_YOUR ASSIGNMENT_
Take the data below. Output it exactly from its first line through the line containing "Step 4: Verify if".

_TASK INPUTS_
════

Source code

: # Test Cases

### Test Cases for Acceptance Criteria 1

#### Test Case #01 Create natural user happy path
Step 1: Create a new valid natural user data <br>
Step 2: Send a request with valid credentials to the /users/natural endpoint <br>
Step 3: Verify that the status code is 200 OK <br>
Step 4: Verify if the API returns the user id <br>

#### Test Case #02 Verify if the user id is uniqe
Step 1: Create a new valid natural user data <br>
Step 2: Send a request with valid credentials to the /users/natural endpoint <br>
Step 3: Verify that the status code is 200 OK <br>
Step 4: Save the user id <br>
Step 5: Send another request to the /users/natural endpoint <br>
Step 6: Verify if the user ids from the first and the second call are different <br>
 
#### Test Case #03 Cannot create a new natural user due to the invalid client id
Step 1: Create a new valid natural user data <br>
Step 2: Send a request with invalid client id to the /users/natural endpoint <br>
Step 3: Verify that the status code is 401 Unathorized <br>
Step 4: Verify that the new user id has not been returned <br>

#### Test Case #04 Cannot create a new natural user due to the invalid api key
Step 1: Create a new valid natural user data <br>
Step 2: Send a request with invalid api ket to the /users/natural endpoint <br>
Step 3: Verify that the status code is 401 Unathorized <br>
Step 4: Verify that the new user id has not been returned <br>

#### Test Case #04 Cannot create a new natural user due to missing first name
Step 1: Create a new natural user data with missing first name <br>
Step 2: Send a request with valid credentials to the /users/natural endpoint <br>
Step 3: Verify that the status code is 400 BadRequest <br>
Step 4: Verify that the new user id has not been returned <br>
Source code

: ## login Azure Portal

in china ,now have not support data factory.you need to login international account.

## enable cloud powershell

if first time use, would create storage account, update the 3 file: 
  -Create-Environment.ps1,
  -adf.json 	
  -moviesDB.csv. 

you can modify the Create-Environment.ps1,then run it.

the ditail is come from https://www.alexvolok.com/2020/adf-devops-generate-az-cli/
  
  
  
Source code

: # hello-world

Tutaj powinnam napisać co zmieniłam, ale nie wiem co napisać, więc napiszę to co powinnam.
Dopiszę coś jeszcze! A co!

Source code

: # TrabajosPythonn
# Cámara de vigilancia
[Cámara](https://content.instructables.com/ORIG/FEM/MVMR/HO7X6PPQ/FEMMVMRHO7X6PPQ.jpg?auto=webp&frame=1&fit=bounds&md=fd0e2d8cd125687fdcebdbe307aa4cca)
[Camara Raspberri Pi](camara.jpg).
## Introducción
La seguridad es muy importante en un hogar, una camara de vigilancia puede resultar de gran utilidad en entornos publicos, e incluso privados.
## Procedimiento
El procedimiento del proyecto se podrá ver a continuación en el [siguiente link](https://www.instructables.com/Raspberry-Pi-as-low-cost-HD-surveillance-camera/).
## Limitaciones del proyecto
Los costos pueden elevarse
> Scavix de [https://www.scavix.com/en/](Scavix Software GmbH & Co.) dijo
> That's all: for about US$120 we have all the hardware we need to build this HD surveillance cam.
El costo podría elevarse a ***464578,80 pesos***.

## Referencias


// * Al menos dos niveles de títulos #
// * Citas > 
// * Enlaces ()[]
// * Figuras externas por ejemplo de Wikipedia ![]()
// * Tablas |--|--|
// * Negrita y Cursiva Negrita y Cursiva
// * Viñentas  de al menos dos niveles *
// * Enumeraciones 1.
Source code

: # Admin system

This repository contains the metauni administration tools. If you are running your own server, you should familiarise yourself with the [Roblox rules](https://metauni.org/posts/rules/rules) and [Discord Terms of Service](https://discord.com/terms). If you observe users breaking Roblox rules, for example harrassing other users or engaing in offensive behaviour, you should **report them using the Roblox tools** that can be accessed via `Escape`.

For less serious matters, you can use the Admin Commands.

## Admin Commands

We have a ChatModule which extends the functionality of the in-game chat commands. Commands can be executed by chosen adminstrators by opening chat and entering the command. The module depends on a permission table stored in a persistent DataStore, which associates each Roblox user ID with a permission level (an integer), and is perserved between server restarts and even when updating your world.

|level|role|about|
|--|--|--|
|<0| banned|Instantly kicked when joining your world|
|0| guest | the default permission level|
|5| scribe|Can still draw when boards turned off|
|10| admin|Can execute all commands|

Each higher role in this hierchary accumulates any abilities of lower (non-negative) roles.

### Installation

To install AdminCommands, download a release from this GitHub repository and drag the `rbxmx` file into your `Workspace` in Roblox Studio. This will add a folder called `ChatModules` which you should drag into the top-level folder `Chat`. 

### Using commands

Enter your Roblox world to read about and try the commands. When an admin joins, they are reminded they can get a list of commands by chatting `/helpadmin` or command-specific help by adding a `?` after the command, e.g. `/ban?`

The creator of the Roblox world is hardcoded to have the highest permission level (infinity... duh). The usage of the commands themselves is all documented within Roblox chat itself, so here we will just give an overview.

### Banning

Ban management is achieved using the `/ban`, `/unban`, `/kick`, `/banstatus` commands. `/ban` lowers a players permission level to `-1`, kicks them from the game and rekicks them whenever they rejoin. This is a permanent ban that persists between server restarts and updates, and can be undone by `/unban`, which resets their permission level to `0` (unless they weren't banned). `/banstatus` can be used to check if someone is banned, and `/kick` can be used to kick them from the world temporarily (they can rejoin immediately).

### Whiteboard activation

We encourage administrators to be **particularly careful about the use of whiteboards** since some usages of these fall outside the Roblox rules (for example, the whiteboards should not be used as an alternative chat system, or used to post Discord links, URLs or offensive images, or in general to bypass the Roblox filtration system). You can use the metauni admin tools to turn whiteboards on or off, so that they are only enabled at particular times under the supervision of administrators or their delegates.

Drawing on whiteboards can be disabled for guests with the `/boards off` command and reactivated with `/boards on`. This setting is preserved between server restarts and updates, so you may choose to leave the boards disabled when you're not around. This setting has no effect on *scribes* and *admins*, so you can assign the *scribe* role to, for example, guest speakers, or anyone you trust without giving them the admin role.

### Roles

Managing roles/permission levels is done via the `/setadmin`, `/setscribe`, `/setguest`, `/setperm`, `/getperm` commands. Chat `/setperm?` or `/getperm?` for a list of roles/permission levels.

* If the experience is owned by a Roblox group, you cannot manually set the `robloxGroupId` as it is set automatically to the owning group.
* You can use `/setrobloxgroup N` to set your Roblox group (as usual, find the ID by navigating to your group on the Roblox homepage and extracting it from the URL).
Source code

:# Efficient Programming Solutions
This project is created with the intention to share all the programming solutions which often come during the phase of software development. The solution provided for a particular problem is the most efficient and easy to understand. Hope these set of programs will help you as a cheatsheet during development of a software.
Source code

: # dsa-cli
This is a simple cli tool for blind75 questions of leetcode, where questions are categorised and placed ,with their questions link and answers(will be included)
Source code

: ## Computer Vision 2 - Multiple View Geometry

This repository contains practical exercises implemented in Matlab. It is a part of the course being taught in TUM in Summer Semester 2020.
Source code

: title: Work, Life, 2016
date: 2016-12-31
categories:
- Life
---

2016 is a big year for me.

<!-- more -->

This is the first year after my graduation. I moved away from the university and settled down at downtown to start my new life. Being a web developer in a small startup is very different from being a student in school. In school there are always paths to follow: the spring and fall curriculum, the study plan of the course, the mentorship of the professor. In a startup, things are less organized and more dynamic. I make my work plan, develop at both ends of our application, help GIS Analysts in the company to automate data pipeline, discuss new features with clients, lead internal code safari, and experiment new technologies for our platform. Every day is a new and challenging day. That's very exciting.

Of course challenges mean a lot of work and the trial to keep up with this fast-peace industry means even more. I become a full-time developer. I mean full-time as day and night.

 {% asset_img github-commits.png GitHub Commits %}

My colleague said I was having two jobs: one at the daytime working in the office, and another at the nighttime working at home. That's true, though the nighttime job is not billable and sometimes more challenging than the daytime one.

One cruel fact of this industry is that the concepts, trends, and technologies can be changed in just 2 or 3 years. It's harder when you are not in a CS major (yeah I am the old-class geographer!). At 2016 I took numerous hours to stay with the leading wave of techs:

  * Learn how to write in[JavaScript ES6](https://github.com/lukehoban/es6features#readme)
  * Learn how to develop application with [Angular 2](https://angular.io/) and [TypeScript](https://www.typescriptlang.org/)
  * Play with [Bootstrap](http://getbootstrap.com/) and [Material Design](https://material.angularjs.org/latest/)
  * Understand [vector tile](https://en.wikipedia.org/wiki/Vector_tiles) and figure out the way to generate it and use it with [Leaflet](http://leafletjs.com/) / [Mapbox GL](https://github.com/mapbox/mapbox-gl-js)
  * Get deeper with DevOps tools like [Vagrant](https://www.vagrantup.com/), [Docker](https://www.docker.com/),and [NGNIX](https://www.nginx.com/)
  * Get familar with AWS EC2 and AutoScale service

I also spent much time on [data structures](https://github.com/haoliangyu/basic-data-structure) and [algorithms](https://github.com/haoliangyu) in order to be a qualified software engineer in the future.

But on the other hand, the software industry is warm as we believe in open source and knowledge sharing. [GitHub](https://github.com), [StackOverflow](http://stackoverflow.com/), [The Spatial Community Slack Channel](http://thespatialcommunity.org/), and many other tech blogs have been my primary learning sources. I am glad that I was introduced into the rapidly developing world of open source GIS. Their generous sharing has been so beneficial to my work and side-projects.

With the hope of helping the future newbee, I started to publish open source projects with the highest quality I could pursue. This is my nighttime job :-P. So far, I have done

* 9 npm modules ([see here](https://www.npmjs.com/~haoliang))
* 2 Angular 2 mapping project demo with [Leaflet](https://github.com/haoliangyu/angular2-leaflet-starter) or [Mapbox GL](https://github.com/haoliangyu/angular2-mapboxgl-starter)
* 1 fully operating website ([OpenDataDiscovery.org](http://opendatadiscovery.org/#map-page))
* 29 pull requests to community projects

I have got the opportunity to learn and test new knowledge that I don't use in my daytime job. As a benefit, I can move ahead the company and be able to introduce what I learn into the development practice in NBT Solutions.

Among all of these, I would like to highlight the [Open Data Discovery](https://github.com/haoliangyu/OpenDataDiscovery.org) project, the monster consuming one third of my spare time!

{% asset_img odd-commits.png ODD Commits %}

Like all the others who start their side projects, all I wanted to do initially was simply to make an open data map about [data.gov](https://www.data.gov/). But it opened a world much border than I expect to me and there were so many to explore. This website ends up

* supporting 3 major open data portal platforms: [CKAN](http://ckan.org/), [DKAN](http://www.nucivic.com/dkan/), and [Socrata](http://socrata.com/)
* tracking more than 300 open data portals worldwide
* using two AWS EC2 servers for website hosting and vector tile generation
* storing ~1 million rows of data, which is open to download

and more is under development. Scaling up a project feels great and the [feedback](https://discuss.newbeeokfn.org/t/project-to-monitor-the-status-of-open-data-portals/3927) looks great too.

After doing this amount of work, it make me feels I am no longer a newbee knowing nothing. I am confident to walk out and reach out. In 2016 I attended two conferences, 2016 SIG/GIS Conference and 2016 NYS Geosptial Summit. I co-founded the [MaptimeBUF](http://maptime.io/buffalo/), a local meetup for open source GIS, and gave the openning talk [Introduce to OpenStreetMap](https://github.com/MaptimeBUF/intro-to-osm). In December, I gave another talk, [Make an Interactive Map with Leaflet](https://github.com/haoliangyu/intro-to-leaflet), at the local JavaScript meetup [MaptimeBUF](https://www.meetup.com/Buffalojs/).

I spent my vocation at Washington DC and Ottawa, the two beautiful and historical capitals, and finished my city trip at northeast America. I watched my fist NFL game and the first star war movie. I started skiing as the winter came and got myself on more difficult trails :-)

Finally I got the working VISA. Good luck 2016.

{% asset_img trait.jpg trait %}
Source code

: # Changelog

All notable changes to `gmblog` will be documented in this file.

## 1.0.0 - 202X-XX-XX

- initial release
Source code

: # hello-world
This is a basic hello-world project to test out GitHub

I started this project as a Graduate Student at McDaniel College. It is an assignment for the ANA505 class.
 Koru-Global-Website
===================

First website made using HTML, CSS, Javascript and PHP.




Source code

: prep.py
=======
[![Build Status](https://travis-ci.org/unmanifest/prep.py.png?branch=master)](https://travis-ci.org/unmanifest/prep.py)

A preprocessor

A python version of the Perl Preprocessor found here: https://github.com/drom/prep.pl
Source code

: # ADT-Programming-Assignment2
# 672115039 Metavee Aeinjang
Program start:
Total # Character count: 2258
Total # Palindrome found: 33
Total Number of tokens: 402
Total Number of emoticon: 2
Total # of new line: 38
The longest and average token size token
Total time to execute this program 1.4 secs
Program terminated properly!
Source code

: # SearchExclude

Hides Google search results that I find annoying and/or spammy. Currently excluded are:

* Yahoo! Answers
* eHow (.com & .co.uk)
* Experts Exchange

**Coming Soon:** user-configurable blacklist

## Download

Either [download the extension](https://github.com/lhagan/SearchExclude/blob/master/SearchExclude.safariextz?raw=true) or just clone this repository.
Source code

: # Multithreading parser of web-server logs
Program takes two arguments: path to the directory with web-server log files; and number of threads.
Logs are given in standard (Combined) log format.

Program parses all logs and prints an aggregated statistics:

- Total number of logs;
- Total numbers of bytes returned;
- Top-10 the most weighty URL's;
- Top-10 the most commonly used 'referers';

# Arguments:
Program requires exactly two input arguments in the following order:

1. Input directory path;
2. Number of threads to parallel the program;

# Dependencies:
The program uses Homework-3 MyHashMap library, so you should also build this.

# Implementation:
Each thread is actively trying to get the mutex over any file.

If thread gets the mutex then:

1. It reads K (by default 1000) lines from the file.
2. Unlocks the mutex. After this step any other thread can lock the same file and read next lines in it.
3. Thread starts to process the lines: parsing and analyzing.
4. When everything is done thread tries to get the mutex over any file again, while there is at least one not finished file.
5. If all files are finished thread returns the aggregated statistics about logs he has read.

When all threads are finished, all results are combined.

════

_FINAL ANSWER_
Source code

: # Test Cases

### Test Cases for Acceptance Criteria 1

#### Test Case #01 Create natural user happy path
Step 1: Create a new valid natural user data <br>
Step 2: Send a request with valid credentials to the /users/natural endpoint <br>
Step 3: Verify that the status code is 200 OK <br>
Step 4: Verify if the API returns the user id <br>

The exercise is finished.